Казалось бы: выруби этот ящик — и дело с концом! Но если привычка выработалась, уже нелегко от нее отказаться. Ни разу не посмотрел телевизор за день, и вроде напрасно этот день прожил. Меж тем все наоборот: зачастую именно время, просиженное у телевизора, прожито зря. И ты ничего не совершил, и жизнь прошла мимо тебя.
А как опасно телевидение с его способностью вдолбить в голову любые идеи. Тут сопротивляйся не сопротивляйся, а эти идеи, как острые стрелы, настигнут и подранят тебя… Однажды врач-психоневролог показал мне какую-то женщину.
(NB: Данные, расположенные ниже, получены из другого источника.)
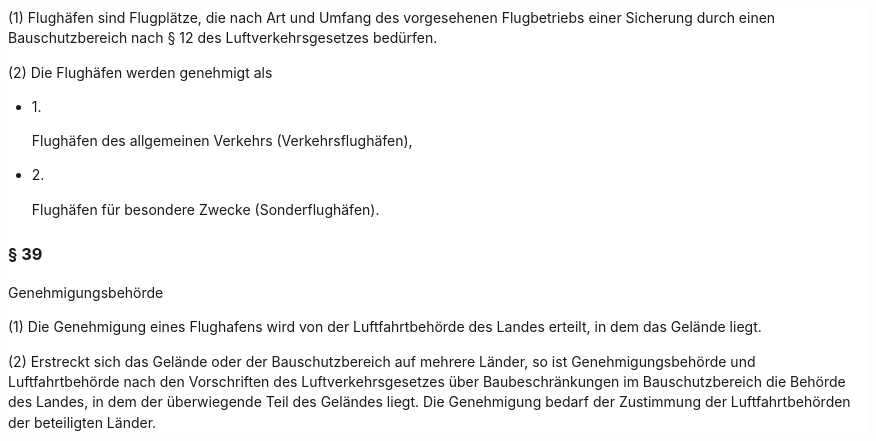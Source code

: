 <div class="jurAbsatz">

(1) Flughäfen sind Flugplätze, die nach Art und Umfang des vorgesehenen
Flugbetriebs einer Sicherung durch einen Bauschutzbereich nach § 12 des
Luftverkehrsgesetzes bedürfen.

</div>

<div class="jurAbsatz">

(2) Die Flughäfen werden genehmigt als

  - 1\.
    
    <div style="">
    
    Flughäfen des allgemeinen Verkehrs (Verkehrsflughäfen),
    
    </div>

  - 2\.
    
    <div style="">
    
    Flughäfen für besondere Zwecke (Sonderflughäfen).
    
    </div>

</div>

</div>

</div>

</div>

<span id="BJNR003700964BJNE007002308.html"></span>

### § 39  
Genehmigungsbehörde

<div>

<div class="jnhtml">

<div>

<div class="jurAbsatz">

(1) Die Genehmigung eines Flughafens wird von der Luftfahrtbehörde des
Landes erteilt, in dem das Gelände liegt.

</div>

<div class="jurAbsatz">

(2) Erstreckt sich das Gelände oder der Bauschutzbereich auf mehrere
Länder, so ist Genehmigungsbehörde und Luftfahrtbehörde nach den
Vorschriften des Luftverkehrsgesetzes über Baubeschränkungen im
Bauschutzbereich die Behörde des Landes, in dem der überwiegende Teil
des Geländes liegt. Die Genehmigung bedarf der Zustimmung der
Luftfahrtbehörden der beteiligten Länder.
Внешне она выглядела нормально и рассуждала вроде бы здраво, но на самом деле была больна. Она уверяла всех, что с экрана телевизора исходит пучок лучей, от которых у нее начинает нестерпимо болеть голова. Симптоматичное явление, не правда ли? Не каждый здоровый человек увернется от таких невидимых лучей. А тут еще Интернет завоевывает новые позиции, затягивая в свои сети даже могущественное телевидение.
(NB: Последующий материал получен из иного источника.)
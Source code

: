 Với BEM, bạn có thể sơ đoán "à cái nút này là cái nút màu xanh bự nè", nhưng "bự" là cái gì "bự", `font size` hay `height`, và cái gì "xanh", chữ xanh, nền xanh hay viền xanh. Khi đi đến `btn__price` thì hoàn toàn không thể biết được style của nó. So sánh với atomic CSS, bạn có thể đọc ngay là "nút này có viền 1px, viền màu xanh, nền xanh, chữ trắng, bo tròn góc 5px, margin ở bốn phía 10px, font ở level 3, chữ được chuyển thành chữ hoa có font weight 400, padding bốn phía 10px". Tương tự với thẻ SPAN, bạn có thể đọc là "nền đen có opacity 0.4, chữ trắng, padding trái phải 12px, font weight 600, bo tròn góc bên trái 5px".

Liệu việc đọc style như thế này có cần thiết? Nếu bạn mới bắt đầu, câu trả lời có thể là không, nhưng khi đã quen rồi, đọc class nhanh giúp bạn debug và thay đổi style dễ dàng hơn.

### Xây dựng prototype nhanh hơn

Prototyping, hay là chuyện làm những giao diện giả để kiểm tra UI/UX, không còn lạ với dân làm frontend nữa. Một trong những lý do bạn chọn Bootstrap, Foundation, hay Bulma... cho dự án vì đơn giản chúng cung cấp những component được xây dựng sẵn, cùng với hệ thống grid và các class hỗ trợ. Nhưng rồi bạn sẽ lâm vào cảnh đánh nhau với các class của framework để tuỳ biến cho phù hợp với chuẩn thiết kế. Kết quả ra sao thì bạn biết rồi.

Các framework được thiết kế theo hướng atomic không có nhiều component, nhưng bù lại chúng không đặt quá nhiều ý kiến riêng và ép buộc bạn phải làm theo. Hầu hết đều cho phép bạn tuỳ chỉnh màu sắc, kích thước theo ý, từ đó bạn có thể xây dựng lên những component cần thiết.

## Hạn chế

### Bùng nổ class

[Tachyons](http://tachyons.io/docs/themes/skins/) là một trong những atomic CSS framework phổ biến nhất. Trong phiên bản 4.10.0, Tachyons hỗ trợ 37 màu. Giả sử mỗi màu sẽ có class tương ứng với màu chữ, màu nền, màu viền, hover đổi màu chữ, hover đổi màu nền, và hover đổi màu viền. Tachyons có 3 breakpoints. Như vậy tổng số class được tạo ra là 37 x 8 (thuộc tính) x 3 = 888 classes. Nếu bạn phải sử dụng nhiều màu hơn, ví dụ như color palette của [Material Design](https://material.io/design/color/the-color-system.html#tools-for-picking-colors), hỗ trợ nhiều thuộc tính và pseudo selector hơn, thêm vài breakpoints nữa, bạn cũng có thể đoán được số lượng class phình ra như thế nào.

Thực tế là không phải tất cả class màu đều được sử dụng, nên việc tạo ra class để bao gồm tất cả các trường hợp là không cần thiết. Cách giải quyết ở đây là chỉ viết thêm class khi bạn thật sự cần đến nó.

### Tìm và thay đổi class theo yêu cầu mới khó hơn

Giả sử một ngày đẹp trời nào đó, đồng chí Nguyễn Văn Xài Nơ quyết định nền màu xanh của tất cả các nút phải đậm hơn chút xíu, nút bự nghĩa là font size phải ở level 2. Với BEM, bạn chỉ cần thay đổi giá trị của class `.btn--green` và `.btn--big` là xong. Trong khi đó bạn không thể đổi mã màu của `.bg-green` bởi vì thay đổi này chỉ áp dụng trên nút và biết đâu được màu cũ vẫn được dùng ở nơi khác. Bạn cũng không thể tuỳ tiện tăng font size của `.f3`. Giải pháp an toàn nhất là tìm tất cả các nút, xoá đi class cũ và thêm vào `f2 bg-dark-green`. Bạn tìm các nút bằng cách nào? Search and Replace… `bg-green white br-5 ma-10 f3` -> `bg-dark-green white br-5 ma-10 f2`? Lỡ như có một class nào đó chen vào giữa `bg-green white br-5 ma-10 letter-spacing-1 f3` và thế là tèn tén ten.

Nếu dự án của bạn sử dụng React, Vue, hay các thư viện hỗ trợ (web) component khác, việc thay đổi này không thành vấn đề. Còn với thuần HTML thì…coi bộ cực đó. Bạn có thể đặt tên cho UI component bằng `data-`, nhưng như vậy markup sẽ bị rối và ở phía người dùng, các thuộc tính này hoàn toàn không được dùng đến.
Меня в этой сложнейшей взаимосвязи явлений интересует, естественно, настоящее и будущее театра. Так хочется, чтобы он уцелел среди новейших достижений цивилизации. Не только уцелел, но и сохранил свою живую душу.
Сегодня это удается далеко не каждому человеку, ведь компьютеризация представила нас миру раздетыми во всех смыслах. Например, поинтересуется кто-нибудь моей скромной персоной, нажмет он нужные кнопки и высветит на экране не только то, что я сам готов поведать о себе миру, но также и всякую молву и разночтения обо мне из самых неожиданных, порой необъективных и неосведомленных источников. Меня удручает эта «жизнь на свету»: «горячие» страницы в Интернете, все эти, по западному образцу, толки на экране, в СМИ, в книжных изданиях — про женитьбы, разводы, любовниц… Когда я читаю в книге ныне здравствующего автора его откровения о «немладенческих» забавах, любовных историях, мне становится страшно. Не за него! Ведь любовь, если только это не нарциссизм, — чувство обоюдное. И разве это по-мужски — не думать о чести другого, доверившегося тебе человека, тем более женщины?
Мне возражают, мол, люди это с удовольствием читают, им интересно. Вполне возможно. Но я считаю, что только сам человек вправе решать, что о нем могут знать другие, а что нет. Когда же это решают без его участия, он делается беззащитным.